Restating the records exactly is the whole task.

#####

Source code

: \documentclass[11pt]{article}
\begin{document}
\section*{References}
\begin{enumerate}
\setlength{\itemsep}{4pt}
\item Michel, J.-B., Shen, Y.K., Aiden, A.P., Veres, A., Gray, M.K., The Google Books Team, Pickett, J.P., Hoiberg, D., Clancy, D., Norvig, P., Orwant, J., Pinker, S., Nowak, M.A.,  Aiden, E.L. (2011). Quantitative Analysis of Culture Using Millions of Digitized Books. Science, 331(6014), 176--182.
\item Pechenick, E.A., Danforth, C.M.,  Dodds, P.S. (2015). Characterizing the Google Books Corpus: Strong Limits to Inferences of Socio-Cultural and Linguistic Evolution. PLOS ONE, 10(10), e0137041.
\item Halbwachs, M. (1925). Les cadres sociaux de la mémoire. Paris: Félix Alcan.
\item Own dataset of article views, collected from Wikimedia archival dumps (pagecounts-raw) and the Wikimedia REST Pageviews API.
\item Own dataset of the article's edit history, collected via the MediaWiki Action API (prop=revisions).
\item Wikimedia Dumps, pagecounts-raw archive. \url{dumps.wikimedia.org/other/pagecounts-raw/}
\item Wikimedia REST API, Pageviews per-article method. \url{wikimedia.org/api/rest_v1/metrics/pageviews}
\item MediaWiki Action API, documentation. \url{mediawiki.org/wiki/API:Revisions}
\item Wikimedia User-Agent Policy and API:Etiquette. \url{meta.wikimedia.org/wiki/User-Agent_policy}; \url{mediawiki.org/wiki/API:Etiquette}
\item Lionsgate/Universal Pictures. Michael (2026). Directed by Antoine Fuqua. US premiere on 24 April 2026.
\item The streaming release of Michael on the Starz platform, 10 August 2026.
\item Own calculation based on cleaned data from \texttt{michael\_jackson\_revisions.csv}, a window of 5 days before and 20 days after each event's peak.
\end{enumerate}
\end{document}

#####

■ Result of this task:
Source code

: \documentclass[11pt]{article}
\begin{document}
\section*{References}
\begin{enumerate}
\setlength{\itemsep}{4pt}
\item Michel, J.-B., Shen, Y.K., Aiden, A.P., Veres, A., Gray, M.K., The Google Books Team, Pickett, J.P., Hoiberg, D., Clancy, D., Norvig, P., Orwant, J., Pinker, S., Nowak, M.A.,  Aiden, E.L. (2011). Quantitative Analysis of Culture Using Millions of Digitized Books. Science, 331(6014), 176--182.
\item Pechenick, E.A., Danforth, C.M.,  Dodds, P.S. (2015). Characterizing the Google Books Corpus: Strong Limits to Inferences of Socio-Cultural and Linguistic Evolution. PLOS ONE, 10(10), e0137041.
\item Halbwachs, M. (1925). Les cadres sociaux de la mémoire. Paris: Félix Alcan.
\item Own dataset of article views, collected from Wikimedia archival dumps (pagecounts-raw) and the Wikimedia REST Pageviews API.
\item Own dataset of the article's edit history, collected via the MediaWiki Action API (prop=revisions).
\item Wikimedia Dumps, pagecounts-raw archive. \url{dumps.wikimedia.org/other/pagecounts-raw/}
\item Wikimedia REST API, Pageviews per-article method. \url{wikimedia.org/api/rest_v1/metrics/pageviews}
\item MediaWiki Action API, documentation. \url{mediawiki.org/wiki/API:Revisions}
\item Wikimedia User-Agent Policy and API:Etiquette. \url{meta.wikimedia.org/wiki/User-Agent_policy}; \url{mediawiki.org/wiki/API:Etiquette}
\item Lionsgate/Universal Pictures. Michael (2026). Directed by Antoine Fuqua. US premiere on 24 April 2026.
\item The streaming release of Michael on the Starz platform, 10 August 2026.
\item Own calculation based on cleaned data from \texttt{michael\_jackson\_revisions.csv}, a window of 5 days before and 20 days after each event's peak.
\end{enumerate}
\end{document}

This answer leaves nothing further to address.